[How to complete this task] The required answer is a copy of each line in the entries below that includes "Testing".

[Information provided]
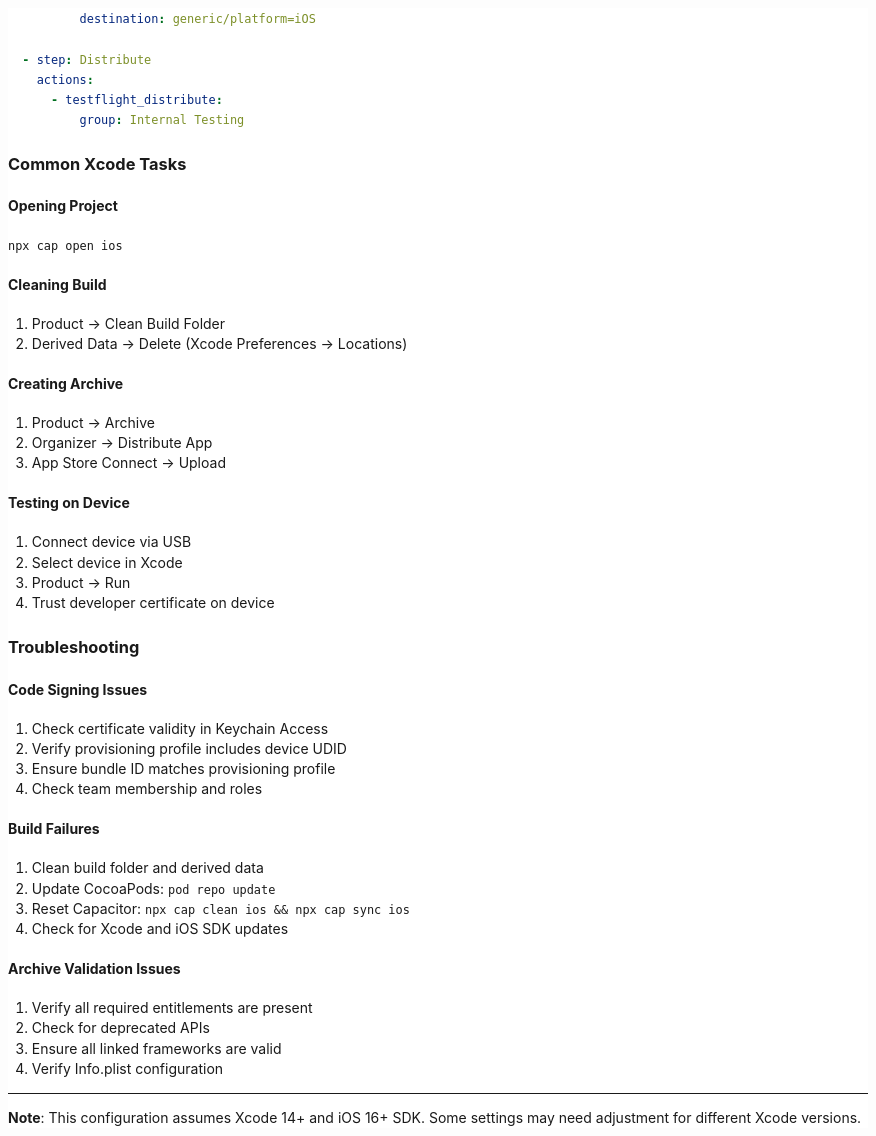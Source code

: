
 ```yaml
          destination: generic/platform=iOS

  - step: Distribute
    actions:
      - testflight_distribute:
          group: Internal Testing
```

### Common Xcode Tasks

#### Opening Project
```bash
npx cap open ios
```

#### Cleaning Build
1. Product → Clean Build Folder
2. Derived Data → Delete (Xcode Preferences → Locations)

#### Creating Archive
1. Product → Archive
2. Organizer → Distribute App
3. App Store Connect → Upload

#### Testing on Device
1. Connect device via USB
2. Select device in Xcode
3. Product → Run
4. Trust developer certificate on device

### Troubleshooting

#### Code Signing Issues
1. Check certificate validity in Keychain Access
2. Verify provisioning profile includes device UDID
3. Ensure bundle ID matches provisioning profile
4. Check team membership and roles

#### Build Failures
1. Clean build folder and derived data
2. Update CocoaPods: `pod repo update`
3. Reset Capacitor: `npx cap clean ios && npx cap sync ios`
4. Check for Xcode and iOS SDK updates

#### Archive Validation Issues
1. Verify all required entitlements are present
2. Check for deprecated APIs
3. Ensure all linked frameworks are valid
4. Verify Info.plist configuration

---

**Note**: This configuration assumes Xcode 14+ and iOS 16+ SDK. Some settings may need adjustment for different Xcode versions.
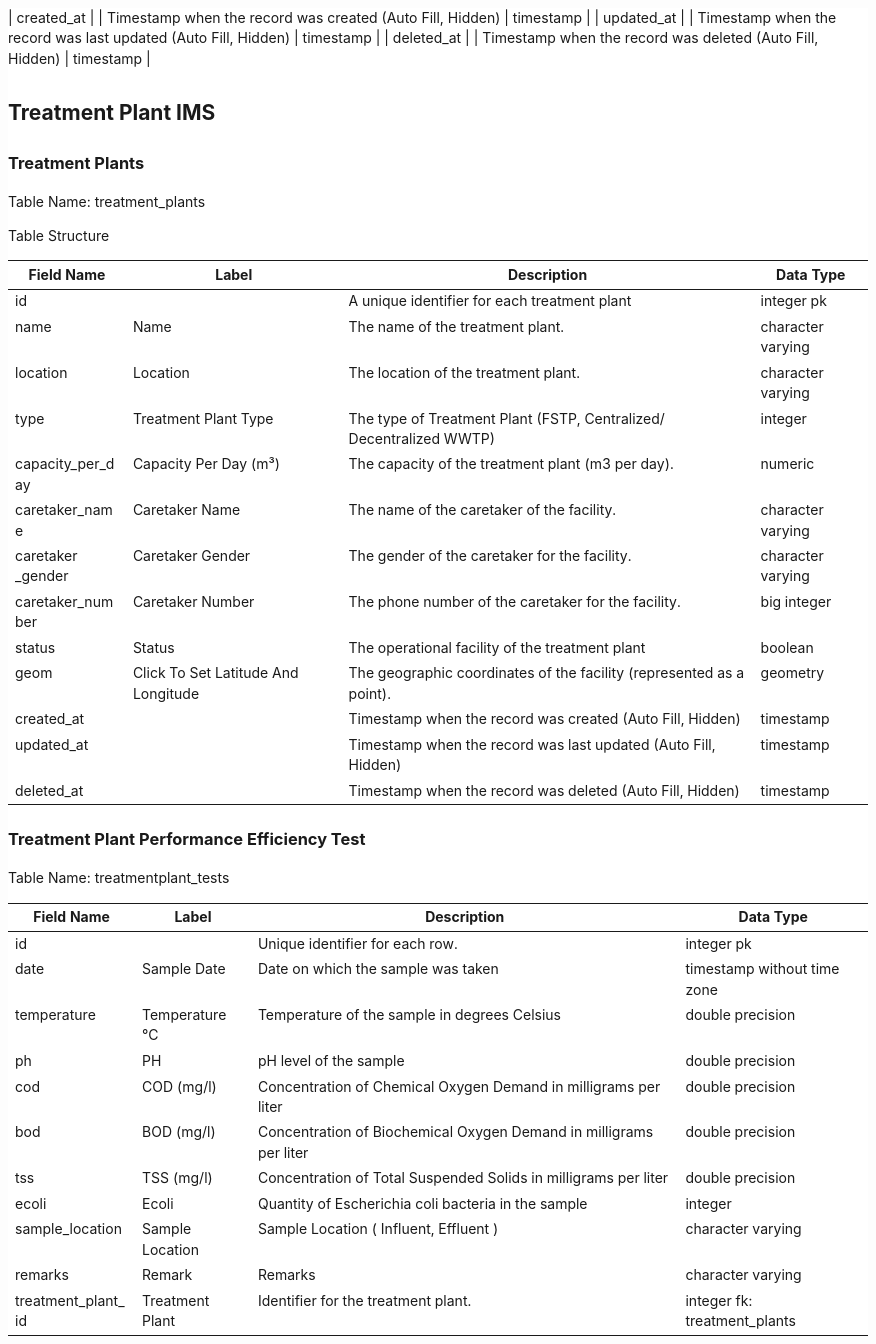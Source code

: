 | created_at           |                               | Timestamp when the record was created (Auto Fill, Hidden)                                                    | timestamp                     |
| updated_at           |                               | Timestamp when the record was last updated (Auto Fill, Hidden)                                               | timestamp                     |
| deleted_at           |                               | Timestamp when the record was deleted (Auto Fill, Hidden)                                                    | timestamp                     |

## Treatment Plant IMS

### Treatment Plants

Table Name: treatment_plants

Table Structure

| **Field Name**     | **Label**                           | **Description**                                                      | **Data Type**     |
|--------------------|-------------------------------------|----------------------------------------------------------------------|-------------------|
| id                 |                                     | A unique identifier for each treatment plant                         | integer pk        |
| name               | Name                                | The name of the treatment plant.                                     | character varying |
| location           | Location                            | The location of the treatment plant.                                 | character varying |
| type               | Treatment Plant Type                | The type of Treatment Plant (FSTP, Centralized/ Decentralized WWTP)  | integer           |
| capacity_per_day   | Capacity Per Day (m³)               | The capacity of the treatment plant (m3 per day).                    | numeric           |
| caretaker_name     | Caretaker Name                      | The name of the caretaker of the facility.                           | character varying |
| caretaker \_gender | Caretaker Gender                    | The gender of the caretaker for the facility.                        | character varying |
| caretaker_number   | Caretaker Number                    | The phone number of the caretaker for the facility.                  | big integer       |
| status             | Status                              | The operational facility of the treatment plant                      | boolean           |
| geom               | Click To Set Latitude And Longitude | The geographic coordinates of the facility (represented as a point). | geometry          |
| created_at         |                                     | Timestamp when the record was created (Auto Fill, Hidden)            | timestamp         |
| updated_at         |                                     | Timestamp when the record was last updated (Auto Fill, Hidden)       | timestamp         |
| deleted_at         |                                     | Timestamp when the record was deleted (Auto Fill, Hidden)            | timestamp         |

### Treatment Plant Performance Efficiency Test

Table Name: treatmentplant_tests

| **Field Name**     | **Label**       | **Description**                                                    | **Data Type**                |
|--------------------|-----------------|--------------------------------------------------------------------|------------------------------|
| id                 |                 | Unique identifier for each row.                                    | integer pk                   |
| date               | Sample Date     | Date on which the sample was taken                                 | timestamp without time zone  |
| temperature        | Temperature °C  | Temperature of the sample in degrees Celsius                       | double precision             |
| ph                 | PH              | pH level of the sample                                             | double precision             |
| cod                | COD (mg/l)      | Concentration of Chemical Oxygen Demand in milligrams per liter    | double precision             |
| bod                | BOD (mg/l)      | Concentration of Biochemical Oxygen Demand in milligrams per liter | double precision             |
| tss                | TSS (mg/l)      | Concentration of Total Suspended Solids in milligrams per liter    | double precision             |
| ecoli              | Ecoli           | Quantity of Escherichia coli bacteria in the sample                | integer                      |
| sample_location    | Sample Location | Sample Location ( Influent, Effluent )                             | character varying            |
| remarks            | Remark          | Remarks                                                            | character varying            |
| treatment_plant_id | Treatment Plant | Identifier for the treatment plant.                                | integer fk: treatment_plants |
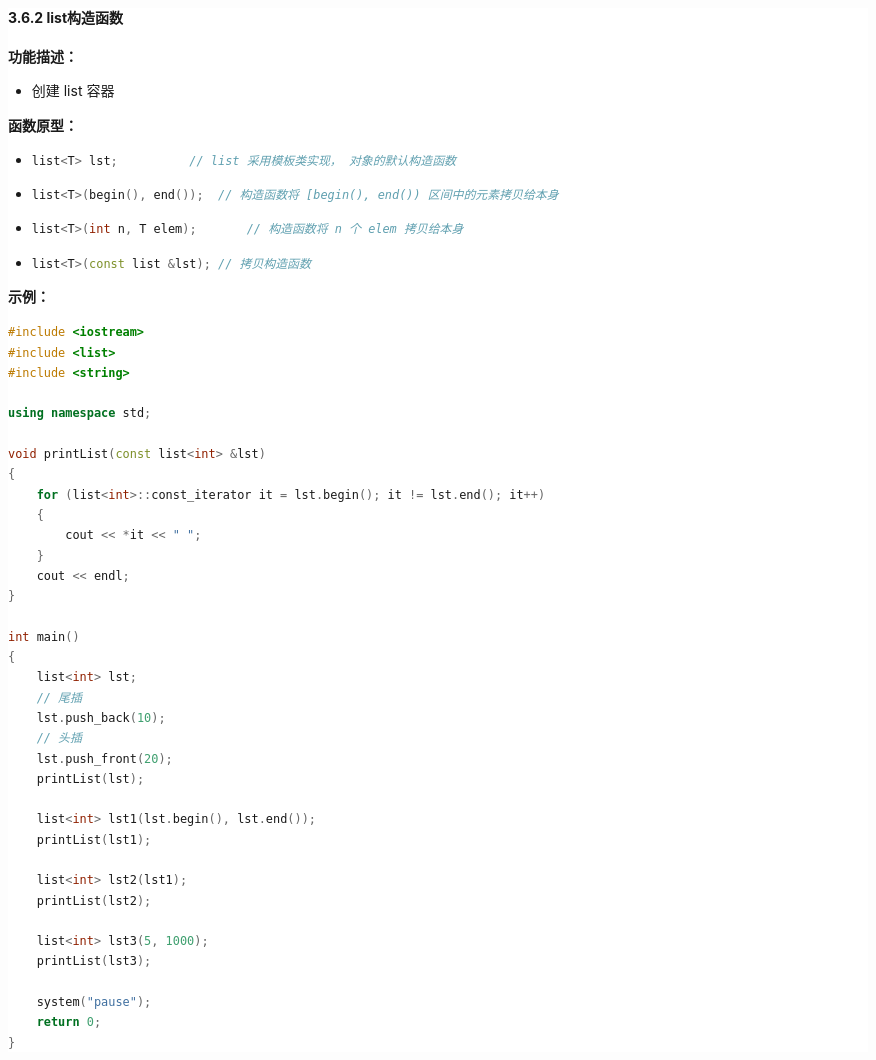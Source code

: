 #### **3.6.2 list构造函数**

**功能描述：**

- 创建 list 容器

**函数原型：**

- ```C++
  list<T> lst;			// list 采用模板类实现， 对象的默认构造函数
  ```

- ```C++
  list<T>(begin(), end()); 	// 构造函数将 [begin(), end()) 区间中的元素拷贝给本身
  ```

- ```C++
  list<T>(int n, T elem);		// 构造函数将 n 个 elem 拷贝给本身
  ```

- ```C++
  list<T>(const list &lst);	// 拷贝构造函数
  ```

**示例：**

```C++
#include <iostream>
#include <list>
#include <string>

using namespace std;

void printList(const list<int> &lst)
{
	for (list<int>::const_iterator it = lst.begin(); it != lst.end(); it++)
	{
		cout << *it << " ";
	}
	cout << endl;
}

int main()
{
	list<int> lst;
	// 尾插
	lst.push_back(10);
	// 头插
	lst.push_front(20);
	printList(lst);

	list<int> lst1(lst.begin(), lst.end());
	printList(lst1);

	list<int> lst2(lst1);
	printList(lst2);

	list<int> lst3(5, 1000);
	printList(lst3);

	system("pause");
	return 0;
}
```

[Completed exercise]
          group: Internal Testing
#### Testing on Device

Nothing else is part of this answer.